Le groupe de reggae californien Stick Figure est confronté à une prolifération de remixes non autorisés générés par intelligence artificielle, propulsant l’une de ses anciennes chansons dans les classements musicaux.
Une chanson du groupe, vieille de six ans, a récemment connu un regain de popularité inattendu, grimpant dans les hit-parades. Ce succès viral n’est cependant pas le fruit d’une promotion traditionnelle, mais plutôt d’une multitude de versions remixées par des IA, diffusées sans le consentement des artistes ni respect des droits d’auteur.

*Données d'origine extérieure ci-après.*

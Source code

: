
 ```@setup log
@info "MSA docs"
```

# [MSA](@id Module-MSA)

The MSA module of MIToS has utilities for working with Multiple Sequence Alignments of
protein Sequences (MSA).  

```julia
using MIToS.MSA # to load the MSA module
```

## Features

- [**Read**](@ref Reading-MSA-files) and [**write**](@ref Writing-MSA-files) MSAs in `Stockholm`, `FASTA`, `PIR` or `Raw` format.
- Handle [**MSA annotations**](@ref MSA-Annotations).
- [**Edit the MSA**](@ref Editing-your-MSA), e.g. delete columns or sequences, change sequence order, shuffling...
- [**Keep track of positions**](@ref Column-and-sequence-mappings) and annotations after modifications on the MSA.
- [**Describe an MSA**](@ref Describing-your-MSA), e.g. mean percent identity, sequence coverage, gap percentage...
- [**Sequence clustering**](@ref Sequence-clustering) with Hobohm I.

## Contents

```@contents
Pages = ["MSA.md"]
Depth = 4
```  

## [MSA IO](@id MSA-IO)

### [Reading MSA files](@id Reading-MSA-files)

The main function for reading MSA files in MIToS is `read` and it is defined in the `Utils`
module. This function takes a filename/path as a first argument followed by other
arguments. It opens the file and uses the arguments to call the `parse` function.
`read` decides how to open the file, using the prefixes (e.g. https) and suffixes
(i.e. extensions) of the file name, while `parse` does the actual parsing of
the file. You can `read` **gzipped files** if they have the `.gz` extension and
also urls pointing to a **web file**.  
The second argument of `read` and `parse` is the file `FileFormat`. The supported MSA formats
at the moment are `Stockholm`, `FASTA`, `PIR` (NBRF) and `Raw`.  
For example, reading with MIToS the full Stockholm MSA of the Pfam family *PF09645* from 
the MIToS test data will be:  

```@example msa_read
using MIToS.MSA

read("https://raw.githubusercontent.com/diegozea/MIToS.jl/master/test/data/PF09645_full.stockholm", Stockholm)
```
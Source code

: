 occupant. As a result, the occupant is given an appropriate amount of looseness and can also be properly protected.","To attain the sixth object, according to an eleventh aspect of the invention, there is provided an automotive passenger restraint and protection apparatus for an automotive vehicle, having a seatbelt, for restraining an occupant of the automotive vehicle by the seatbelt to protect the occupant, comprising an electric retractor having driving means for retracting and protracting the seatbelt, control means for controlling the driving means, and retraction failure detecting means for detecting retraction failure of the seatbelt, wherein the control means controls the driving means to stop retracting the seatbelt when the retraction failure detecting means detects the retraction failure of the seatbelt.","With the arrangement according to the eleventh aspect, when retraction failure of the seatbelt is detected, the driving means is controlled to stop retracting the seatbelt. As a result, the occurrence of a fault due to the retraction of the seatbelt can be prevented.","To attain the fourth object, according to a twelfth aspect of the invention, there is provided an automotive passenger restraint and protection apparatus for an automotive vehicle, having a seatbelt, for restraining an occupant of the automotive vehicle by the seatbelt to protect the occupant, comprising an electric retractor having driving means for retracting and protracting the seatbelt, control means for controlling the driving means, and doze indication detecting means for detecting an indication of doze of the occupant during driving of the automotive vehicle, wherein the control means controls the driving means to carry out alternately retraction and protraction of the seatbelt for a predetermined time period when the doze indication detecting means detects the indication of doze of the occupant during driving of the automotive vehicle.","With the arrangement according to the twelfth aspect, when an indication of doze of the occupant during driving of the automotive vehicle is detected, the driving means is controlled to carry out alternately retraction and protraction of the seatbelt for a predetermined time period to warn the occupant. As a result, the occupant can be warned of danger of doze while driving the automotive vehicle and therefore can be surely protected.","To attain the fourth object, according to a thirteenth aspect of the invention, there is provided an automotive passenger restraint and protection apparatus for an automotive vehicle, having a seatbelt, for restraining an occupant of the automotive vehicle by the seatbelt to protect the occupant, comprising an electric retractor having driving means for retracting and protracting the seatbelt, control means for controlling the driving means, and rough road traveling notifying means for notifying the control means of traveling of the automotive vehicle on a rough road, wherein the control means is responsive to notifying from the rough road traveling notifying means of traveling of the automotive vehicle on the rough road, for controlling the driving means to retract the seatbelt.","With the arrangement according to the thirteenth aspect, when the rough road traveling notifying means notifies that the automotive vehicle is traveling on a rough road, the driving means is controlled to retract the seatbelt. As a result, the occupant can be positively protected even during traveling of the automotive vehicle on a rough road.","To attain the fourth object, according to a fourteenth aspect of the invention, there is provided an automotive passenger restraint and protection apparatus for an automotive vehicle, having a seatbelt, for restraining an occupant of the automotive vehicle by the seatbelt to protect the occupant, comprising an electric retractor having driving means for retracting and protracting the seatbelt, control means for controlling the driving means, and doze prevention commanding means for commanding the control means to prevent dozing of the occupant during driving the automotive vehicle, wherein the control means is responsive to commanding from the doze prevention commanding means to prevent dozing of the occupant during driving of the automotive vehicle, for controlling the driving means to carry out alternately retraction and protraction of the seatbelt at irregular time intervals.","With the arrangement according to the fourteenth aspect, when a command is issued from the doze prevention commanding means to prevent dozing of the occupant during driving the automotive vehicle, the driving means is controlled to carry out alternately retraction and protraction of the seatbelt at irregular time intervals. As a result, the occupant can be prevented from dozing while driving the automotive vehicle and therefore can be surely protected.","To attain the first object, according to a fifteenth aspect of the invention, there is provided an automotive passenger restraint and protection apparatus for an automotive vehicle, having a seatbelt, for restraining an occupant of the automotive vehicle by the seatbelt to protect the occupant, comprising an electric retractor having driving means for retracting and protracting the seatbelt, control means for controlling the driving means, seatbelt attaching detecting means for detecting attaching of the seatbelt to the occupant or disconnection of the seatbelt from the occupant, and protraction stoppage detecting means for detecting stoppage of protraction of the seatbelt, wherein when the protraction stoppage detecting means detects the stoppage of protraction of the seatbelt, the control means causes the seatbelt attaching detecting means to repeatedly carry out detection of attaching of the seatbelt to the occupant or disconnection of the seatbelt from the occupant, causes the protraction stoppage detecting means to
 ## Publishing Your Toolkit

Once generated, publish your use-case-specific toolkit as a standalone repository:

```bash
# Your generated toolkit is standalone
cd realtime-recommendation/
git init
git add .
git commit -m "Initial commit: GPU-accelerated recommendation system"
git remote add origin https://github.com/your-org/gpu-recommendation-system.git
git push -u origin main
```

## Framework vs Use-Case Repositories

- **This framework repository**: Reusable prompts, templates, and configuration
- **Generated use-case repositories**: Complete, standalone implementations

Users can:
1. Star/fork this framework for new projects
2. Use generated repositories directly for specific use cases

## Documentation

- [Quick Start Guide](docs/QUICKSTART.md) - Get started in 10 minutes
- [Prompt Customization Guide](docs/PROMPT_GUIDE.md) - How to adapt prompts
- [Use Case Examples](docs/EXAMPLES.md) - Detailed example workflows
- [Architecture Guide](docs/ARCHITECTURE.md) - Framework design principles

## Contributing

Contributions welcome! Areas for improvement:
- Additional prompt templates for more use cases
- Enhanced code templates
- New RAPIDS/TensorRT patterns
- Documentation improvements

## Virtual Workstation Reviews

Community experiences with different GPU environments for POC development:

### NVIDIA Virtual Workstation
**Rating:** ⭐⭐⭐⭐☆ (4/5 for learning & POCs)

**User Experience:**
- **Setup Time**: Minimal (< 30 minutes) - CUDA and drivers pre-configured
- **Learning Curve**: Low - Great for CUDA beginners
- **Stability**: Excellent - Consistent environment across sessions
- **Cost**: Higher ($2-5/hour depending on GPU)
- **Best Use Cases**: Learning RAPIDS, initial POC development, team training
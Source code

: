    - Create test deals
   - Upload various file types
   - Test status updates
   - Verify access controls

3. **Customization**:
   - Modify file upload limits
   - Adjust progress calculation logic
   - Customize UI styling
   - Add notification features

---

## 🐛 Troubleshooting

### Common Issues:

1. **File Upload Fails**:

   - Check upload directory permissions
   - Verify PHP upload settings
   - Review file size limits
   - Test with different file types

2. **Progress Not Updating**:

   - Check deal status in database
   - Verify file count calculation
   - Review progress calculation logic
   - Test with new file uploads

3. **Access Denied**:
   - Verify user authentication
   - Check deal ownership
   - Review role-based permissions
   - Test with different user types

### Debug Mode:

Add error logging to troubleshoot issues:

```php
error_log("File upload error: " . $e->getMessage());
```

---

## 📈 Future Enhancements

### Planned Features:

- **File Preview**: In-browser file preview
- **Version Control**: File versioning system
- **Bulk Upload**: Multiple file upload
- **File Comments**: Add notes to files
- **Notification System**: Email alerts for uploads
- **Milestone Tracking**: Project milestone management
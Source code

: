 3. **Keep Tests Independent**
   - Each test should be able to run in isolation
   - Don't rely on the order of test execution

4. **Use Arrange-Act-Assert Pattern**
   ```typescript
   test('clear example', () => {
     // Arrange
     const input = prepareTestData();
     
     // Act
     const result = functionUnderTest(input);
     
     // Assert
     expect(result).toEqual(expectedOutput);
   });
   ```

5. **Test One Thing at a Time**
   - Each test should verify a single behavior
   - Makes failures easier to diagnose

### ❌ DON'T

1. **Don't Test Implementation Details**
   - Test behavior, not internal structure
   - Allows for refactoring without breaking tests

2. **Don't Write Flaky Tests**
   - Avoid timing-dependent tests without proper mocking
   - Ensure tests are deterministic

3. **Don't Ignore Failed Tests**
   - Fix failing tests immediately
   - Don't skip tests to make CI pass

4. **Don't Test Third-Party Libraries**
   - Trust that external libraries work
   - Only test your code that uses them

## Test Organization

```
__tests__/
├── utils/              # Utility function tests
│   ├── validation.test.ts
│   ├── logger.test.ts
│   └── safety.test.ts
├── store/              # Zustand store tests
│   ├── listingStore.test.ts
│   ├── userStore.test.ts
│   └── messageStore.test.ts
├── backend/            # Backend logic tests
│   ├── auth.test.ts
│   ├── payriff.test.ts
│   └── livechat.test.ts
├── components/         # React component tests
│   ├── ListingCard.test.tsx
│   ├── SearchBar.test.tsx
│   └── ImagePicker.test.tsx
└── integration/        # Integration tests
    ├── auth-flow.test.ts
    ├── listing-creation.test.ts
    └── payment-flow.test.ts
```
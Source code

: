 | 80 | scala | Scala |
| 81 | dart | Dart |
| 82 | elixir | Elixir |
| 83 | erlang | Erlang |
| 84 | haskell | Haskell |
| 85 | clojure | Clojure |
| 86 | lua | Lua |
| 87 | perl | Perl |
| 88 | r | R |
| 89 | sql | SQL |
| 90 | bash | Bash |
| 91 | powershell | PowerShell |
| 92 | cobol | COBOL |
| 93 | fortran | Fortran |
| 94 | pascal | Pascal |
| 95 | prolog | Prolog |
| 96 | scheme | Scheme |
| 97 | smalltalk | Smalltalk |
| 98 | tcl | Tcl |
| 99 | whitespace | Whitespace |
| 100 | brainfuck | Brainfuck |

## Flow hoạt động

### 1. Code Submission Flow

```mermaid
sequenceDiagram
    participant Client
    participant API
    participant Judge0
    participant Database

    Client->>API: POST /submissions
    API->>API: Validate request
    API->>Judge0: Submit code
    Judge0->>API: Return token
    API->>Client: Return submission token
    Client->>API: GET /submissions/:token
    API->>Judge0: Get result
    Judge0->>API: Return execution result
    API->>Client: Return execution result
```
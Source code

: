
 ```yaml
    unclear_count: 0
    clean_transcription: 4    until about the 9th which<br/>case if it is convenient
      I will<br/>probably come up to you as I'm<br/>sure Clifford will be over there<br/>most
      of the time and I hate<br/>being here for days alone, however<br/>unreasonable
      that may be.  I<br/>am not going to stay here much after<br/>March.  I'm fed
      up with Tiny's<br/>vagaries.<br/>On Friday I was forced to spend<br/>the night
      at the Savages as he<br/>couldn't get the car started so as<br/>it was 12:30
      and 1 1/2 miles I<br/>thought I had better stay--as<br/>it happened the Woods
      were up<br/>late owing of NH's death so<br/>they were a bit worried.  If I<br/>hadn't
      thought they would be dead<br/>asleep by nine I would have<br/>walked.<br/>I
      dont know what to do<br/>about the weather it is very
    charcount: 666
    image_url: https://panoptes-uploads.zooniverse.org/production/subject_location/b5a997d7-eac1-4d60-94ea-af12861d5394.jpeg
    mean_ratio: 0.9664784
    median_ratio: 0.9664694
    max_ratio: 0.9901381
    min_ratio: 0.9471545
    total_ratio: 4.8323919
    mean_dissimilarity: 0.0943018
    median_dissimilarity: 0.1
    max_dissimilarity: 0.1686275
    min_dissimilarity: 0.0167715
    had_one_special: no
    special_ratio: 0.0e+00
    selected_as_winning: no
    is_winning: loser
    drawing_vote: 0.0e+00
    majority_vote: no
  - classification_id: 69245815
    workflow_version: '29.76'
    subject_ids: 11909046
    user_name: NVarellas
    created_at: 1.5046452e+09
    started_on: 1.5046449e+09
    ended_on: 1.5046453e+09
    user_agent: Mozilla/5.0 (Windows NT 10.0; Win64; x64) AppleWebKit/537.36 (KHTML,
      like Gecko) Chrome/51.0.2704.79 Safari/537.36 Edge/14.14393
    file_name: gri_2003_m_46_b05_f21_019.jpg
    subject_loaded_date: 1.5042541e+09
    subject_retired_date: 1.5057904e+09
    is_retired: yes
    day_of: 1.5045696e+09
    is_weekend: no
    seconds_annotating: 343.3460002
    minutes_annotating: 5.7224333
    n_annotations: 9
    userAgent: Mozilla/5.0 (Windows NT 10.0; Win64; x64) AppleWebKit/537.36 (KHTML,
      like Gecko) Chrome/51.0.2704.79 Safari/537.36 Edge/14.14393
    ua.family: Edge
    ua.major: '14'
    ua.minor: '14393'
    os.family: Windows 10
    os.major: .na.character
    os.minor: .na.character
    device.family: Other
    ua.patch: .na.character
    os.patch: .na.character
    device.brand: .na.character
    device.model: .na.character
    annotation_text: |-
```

Cette situation place Stick Figure dans une lutte complexe contre ces créations algorithmiques, souvent qualifiées de « slop remixes » pour leur qualité variable et leur caractère non sollicité. Le groupe se retrouve ainsi dans une bataille juridique et éthique pour reprendre le contrôle de son œuvre et de son image, face à des contenus générés sans son approbation.
L’affaire met en lumière les défis croissants auxquels sont confrontés les musiciens et l’industrie musicale face à l’utilisation non régulée de l’IA pour générer du contenu dérivé. Elle soulève des questions fondamentales sur les droits d’auteur, la propriété intellectuelle et le contrôle artistique à l’ère de l’intelligence artificielle générative.